Top of Source material

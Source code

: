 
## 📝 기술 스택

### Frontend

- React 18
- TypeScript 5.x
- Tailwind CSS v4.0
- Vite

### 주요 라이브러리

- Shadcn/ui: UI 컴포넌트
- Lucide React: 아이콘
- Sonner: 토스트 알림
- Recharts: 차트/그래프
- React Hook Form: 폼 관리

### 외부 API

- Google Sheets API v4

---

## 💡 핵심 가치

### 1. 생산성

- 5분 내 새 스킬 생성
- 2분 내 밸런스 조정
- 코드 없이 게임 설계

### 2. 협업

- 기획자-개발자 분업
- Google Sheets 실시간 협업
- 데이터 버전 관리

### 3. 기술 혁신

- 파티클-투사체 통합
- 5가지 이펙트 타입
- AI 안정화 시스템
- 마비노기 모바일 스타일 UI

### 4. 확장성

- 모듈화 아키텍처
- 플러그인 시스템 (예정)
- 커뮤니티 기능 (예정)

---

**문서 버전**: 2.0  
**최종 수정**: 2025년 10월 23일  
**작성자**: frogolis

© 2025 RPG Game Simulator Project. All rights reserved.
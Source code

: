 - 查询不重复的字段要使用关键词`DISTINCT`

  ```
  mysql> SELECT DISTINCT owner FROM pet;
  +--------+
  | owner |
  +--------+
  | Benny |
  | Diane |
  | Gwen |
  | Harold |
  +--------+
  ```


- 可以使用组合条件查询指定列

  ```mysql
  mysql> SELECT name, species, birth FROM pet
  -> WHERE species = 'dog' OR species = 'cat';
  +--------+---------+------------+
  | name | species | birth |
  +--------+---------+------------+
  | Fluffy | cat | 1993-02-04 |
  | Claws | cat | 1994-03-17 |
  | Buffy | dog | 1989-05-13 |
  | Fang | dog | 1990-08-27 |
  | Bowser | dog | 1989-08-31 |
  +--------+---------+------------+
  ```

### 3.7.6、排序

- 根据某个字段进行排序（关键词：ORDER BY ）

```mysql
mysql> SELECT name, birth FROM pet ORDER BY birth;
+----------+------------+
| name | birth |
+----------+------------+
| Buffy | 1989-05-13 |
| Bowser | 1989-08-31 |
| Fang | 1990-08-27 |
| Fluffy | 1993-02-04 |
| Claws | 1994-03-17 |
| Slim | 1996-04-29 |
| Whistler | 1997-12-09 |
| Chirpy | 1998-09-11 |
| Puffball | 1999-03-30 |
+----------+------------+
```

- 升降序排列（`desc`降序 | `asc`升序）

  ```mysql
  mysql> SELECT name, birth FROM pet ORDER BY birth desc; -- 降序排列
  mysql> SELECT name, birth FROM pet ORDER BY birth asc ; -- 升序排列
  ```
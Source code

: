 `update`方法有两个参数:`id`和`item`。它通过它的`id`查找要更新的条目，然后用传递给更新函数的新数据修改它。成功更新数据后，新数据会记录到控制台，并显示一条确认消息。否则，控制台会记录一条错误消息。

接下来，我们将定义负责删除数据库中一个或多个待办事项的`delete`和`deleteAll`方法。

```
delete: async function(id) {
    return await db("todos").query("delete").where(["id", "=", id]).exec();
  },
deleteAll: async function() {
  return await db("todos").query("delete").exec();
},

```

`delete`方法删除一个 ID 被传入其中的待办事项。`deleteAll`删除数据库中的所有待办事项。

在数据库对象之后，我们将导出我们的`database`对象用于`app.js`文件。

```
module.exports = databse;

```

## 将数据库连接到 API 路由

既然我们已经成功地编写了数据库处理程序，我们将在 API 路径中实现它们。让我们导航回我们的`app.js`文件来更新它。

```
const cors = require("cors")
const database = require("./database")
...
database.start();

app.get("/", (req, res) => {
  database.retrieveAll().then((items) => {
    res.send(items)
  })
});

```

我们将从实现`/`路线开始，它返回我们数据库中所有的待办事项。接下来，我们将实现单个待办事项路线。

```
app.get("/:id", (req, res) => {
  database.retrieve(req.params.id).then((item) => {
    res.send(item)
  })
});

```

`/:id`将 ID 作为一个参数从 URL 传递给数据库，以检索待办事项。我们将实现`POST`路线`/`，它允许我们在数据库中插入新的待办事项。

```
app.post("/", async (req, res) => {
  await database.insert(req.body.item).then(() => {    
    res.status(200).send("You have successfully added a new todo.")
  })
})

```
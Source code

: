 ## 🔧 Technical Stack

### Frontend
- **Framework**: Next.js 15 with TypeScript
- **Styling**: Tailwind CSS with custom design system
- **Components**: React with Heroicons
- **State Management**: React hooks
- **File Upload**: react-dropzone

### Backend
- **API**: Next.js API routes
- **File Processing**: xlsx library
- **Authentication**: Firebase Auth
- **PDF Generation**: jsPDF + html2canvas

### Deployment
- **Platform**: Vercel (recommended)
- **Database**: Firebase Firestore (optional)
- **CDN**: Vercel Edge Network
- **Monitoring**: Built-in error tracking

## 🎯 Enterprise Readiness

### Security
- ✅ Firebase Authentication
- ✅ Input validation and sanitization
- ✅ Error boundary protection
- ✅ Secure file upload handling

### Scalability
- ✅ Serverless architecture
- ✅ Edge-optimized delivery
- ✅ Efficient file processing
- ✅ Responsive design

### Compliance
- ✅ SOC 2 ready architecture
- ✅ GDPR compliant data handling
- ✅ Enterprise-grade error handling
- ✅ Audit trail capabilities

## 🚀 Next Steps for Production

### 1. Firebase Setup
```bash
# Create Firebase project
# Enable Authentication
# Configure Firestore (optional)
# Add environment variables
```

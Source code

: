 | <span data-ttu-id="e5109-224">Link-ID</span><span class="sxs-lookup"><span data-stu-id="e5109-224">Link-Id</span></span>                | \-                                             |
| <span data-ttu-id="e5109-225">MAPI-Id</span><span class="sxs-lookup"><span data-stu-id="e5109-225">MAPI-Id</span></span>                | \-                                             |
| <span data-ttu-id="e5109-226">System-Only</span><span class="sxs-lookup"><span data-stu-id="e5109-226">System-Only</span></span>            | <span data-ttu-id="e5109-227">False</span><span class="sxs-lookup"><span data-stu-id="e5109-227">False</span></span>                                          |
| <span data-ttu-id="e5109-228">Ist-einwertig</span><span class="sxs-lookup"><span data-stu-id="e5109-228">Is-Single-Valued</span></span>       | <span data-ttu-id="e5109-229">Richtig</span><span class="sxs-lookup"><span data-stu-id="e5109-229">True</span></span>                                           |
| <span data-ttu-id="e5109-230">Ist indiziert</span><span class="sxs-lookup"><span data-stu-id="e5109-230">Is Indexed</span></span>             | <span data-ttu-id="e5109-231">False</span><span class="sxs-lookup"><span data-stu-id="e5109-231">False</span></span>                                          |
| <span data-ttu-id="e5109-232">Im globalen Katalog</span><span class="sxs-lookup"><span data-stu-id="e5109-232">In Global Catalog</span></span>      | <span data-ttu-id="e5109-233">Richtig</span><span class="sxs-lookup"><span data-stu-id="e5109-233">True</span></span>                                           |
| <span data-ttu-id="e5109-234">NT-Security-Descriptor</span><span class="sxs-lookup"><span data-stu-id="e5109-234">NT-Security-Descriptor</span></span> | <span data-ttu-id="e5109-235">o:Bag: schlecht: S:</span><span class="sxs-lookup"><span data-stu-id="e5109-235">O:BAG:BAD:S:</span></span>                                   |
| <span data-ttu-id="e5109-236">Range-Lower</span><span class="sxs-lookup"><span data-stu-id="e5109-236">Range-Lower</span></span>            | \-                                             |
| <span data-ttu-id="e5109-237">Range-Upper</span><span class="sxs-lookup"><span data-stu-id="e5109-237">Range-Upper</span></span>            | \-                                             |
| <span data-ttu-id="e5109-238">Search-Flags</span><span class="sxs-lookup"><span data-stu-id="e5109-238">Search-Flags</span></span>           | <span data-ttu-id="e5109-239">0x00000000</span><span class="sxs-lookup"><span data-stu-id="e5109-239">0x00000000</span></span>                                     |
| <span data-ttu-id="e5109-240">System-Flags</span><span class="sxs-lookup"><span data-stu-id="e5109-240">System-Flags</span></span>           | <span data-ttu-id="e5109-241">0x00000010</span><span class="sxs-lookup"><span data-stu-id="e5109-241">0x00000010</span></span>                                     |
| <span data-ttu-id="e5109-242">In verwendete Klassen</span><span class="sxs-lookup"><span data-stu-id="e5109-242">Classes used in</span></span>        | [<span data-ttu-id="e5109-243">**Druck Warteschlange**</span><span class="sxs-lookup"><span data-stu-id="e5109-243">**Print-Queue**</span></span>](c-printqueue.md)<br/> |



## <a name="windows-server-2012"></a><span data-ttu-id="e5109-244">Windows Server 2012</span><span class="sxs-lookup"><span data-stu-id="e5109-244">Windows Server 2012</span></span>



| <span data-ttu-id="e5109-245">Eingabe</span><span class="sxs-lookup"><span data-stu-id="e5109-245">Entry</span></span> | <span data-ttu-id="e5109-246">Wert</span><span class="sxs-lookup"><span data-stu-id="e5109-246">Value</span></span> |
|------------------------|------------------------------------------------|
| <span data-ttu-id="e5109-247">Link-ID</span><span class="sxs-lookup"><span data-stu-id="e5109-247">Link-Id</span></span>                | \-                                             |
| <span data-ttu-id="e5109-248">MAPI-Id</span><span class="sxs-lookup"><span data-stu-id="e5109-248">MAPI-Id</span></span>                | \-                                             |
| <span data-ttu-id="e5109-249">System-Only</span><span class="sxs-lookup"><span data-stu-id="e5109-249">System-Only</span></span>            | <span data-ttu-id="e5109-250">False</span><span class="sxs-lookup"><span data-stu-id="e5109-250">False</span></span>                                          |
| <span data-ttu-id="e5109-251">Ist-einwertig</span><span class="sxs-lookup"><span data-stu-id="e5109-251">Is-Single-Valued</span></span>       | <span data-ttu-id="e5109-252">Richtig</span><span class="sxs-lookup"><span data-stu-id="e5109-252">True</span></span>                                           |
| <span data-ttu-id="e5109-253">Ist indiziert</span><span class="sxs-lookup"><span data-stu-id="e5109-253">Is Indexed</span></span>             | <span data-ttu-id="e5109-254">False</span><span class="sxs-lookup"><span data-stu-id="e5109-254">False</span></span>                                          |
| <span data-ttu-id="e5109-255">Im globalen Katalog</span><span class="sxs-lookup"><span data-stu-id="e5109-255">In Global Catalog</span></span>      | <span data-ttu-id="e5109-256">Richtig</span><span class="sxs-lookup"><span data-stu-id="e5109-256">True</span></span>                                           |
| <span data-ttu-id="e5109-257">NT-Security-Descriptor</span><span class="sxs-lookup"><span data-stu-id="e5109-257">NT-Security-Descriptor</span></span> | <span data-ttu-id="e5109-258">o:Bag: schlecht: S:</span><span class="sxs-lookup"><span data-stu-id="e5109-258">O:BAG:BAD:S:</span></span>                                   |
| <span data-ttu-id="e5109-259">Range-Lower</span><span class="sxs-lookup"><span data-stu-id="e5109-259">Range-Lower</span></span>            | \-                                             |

Bottom of Source material

### Work to be completed
Answer with a number alone: how many lines of the records contain the string "FROM"?

### Answer to this exercise
5